— PROBLEM TO WORK ON —
Copy all lines of the listing that include the string "only".

— RECORDS FOR PROCESSING —
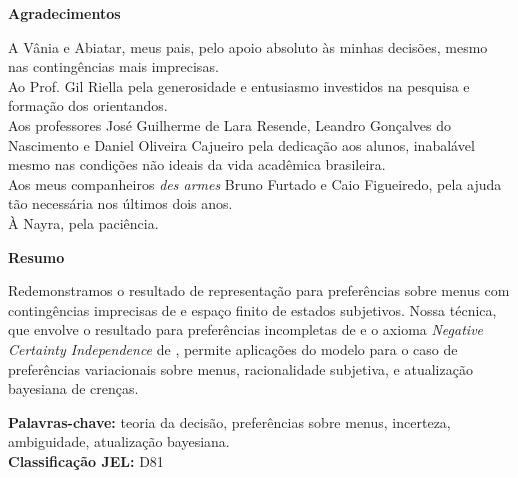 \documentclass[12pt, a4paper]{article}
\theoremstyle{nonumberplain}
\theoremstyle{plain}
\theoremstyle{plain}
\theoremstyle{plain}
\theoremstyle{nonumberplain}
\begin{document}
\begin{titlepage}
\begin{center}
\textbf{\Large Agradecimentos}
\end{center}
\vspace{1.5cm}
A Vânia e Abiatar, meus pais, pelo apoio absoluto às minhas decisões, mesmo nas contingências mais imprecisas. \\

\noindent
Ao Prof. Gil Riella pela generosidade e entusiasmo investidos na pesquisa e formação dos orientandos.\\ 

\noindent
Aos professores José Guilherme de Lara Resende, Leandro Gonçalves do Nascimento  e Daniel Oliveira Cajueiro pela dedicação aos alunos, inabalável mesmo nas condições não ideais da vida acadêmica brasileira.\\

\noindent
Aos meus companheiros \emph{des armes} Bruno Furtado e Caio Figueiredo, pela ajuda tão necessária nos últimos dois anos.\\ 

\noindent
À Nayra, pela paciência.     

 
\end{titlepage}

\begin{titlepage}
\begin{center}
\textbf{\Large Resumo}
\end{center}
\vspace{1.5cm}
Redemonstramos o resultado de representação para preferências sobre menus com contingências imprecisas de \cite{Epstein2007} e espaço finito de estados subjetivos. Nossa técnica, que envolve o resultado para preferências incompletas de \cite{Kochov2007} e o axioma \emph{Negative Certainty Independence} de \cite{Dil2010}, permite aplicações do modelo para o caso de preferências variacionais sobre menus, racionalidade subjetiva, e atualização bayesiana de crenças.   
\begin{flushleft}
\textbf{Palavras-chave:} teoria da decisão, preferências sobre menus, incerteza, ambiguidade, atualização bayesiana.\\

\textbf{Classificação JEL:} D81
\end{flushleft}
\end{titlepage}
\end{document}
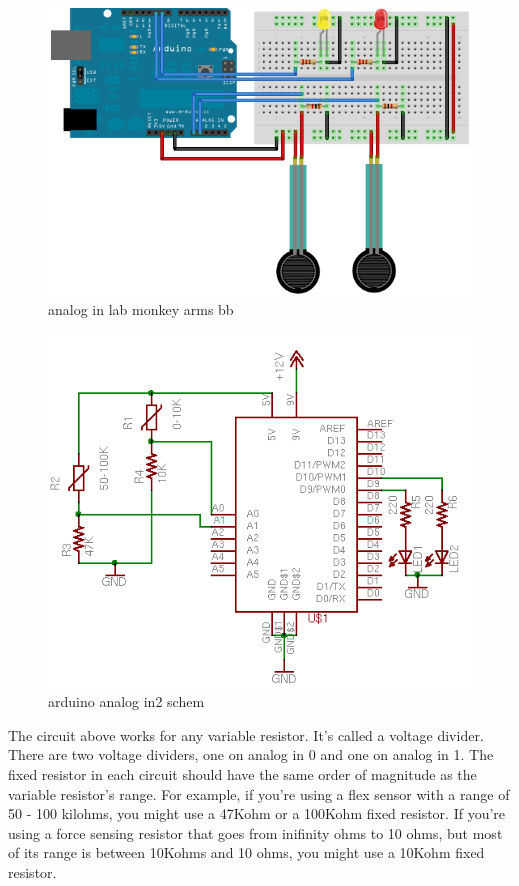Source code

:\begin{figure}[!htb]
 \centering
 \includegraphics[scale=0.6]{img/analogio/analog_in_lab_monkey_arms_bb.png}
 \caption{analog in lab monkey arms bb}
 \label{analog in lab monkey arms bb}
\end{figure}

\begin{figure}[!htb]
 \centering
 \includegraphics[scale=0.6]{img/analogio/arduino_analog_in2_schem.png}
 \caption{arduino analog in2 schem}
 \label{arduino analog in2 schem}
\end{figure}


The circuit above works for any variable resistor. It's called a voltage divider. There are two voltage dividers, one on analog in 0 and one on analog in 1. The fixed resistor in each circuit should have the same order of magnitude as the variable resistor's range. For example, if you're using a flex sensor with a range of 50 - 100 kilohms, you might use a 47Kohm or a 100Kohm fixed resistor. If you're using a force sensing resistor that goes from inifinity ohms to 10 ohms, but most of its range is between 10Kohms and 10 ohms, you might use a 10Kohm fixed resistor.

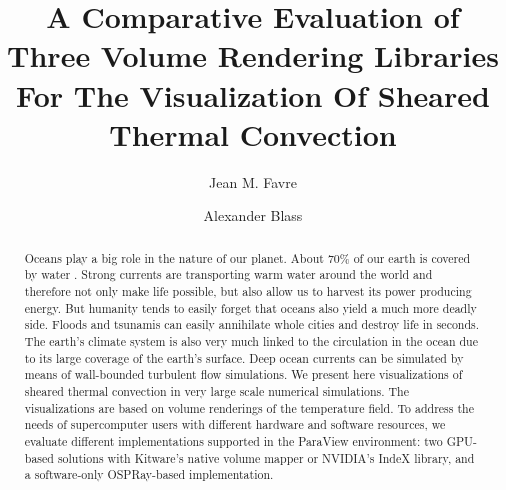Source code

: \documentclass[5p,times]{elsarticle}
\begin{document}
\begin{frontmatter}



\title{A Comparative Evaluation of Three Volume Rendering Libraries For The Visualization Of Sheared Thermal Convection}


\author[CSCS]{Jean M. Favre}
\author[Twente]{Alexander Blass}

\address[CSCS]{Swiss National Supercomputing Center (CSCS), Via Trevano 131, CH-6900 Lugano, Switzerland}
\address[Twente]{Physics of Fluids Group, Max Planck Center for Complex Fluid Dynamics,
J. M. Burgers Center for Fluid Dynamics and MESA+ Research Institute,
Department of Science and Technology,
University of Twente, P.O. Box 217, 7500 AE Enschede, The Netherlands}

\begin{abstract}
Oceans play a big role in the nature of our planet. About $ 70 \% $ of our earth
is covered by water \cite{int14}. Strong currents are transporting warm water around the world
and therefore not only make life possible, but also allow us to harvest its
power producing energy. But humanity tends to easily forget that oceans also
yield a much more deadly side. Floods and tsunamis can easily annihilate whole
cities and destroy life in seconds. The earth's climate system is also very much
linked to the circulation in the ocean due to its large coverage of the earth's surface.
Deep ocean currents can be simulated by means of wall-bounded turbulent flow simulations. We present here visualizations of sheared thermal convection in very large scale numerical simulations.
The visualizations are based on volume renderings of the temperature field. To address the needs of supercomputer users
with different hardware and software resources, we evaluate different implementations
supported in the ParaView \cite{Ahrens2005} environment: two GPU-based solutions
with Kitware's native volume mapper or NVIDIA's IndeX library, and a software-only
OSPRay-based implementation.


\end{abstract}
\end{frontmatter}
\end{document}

— SOLUTION FOR THIS PROBLEM —
and therefore not only make life possible, but also allow us to harvest its
with Kitware's native volume mapper or NVIDIA's IndeX library, and a software-only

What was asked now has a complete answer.